Exercise —
All of the entries must be output exactly as they are.

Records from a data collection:
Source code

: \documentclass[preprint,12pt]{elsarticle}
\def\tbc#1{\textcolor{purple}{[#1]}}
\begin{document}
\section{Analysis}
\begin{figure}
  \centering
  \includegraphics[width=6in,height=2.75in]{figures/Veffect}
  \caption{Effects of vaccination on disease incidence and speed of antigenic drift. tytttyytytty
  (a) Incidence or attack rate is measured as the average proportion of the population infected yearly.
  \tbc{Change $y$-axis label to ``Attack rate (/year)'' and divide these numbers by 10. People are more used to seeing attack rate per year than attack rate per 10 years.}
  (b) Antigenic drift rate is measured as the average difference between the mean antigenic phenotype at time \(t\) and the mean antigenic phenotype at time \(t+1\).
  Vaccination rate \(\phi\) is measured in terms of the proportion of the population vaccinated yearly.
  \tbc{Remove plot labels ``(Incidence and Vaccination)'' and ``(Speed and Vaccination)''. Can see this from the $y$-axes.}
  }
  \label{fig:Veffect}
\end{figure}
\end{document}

Solved problem —
Source code

: \documentclass[preprint,12pt]{elsarticle}
\def\tbc#1{\textcolor{purple}{[#1]}}
\begin{document}
\section{Analysis}
\begin{figure}
  \centering
  \includegraphics[width=6in,height=2.75in]{figures/Veffect}
  \caption{Effects of vaccination on disease incidence and speed of antigenic drift. tytttyytytty
  (a) Incidence or attack rate is measured as the average proportion of the population infected yearly.
  \tbc{Change $y$-axis label to ``Attack rate (/year)'' and divide these numbers by 10. People are more used to seeing attack rate per year than attack rate per 10 years.}
  (b) Antigenic drift rate is measured as the average difference between the mean antigenic phenotype at time \(t\) and the mean antigenic phenotype at time \(t+1\).
  Vaccination rate \(\phi\) is measured in terms of the proportion of the population vaccinated yearly.
  \tbc{Remove plot labels ``(Incidence and Vaccination)'' and ``(Speed and Vaccination)''. Can see this from the $y$-axes.}
  }
  \label{fig:Veffect}
\end{figure}
\end{document}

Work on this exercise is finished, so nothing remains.